Responses were predictable as always with the Australian Pipelines and Gas Association saying the decision would provide much-needed supply to the domestic market, unlock economic opportunities in the NT, and support higher levels of renewable electricity generation.

At the other end of the spectrum, the Climate Council condemned the decision, saying it could imperil Australia’s march towards net zero as developing the Beetaloo could generate emissions equivalent to three times Australia’s annual domestic emissions over the next two decades.

Power Up maintains that while developing new sources of gas is still something Australia needs to do – which incidentally includes potentially bringing the Beetaloo into production – it needs to be done with an abundance of caution.

No matter how keen the NT Government might be to develop new sources of gas and the resulting revenues it will bring to its coffers, the commitment to hold developers to account in regards to emissions should remain a priority.

That’s if anyone manages to get a development off the ground in the first place.

While the attractions are certainly there, developing the projects will require a significant amount of investment into infrastructure to get the gas to market in the first place, infrastructure that neither the NT Government nor the Federal Government has any reason to be involved in beyond environmental and regulatory oversight and approvals.

Alleviating emissions, if policed strictly, would further add to the cost of development, which could serve to discourage the investment required to bring the project into production.

Should these considerations be addressed and the project still proceed, well, more power to them and gas for the East Coast, a win-win for all except the most dyed in the wool environmentalists.

Financial institutions stepping away from coal

Australia’s other major fossil fuel is becoming an even greater pariah than before with the Institute for Energy Economics and Financial Analysis (IEEFA) – never fans of fossil fuels to begin with – crowing that more than 200 globally significant financial institutions have committed to divesting their coal investments.

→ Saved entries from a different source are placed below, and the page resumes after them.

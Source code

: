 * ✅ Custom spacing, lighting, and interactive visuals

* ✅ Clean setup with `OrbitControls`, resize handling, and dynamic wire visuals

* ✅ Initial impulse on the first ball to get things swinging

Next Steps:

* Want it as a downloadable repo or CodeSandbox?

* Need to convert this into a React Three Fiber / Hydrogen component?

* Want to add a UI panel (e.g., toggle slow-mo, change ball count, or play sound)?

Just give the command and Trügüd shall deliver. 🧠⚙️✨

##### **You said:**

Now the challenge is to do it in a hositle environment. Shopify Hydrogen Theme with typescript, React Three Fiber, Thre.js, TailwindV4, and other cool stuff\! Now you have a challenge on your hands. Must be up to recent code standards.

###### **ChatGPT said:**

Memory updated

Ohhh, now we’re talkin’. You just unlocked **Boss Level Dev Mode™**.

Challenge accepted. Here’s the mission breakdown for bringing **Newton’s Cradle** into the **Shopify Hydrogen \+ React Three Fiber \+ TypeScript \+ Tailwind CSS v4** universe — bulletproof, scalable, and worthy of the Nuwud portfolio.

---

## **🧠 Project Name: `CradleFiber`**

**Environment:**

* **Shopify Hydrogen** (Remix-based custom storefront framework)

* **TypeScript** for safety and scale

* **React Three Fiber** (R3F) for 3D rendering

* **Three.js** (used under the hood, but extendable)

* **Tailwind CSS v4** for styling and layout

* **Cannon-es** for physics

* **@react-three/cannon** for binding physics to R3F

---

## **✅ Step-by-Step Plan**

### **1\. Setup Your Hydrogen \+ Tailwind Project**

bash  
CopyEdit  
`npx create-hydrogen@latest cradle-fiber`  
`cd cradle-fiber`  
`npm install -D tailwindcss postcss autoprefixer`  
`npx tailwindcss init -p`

While it took almost six years for the first 100 institutions to adopt coal exclusion policies, that number has since doubled in just over three years – a sign that momentum is building.

It noted that of the 36 asset managers and owners with formal coal divestment policies, managing assets worth over US$50 billion, half have implemented or improved their policies in the last two years.

Additionally, several large global asset managers such as France’s Caisse des Dépôts et Consignations, the UK’s Fidelity International, and Storebrand and Government Pension Fund Global in Norway have established formal coal exit policies.

While this is likely be detrimental to the coal sector in the long-term, the short-term picture remains rosy thanks to high prices.

Highlighting this, Australian Pacific Coal (ASX:AQC) noted this week that it is on track to restart the Dartbrook underground coal mine as early as the fourth quarter of this year after securing a supply agreement with a global coal buyer.

“The Dartbrook Joint Venture is currently finalizing funding arrangements to meet future restart capex and working capital needs,” it noted.

While this won’t be true for all time, the current coal prices are providing producers with a big enough financial buffer to restart projects even without support from financial institutions – though probably not enough to develop new projects given the level of uncertainty.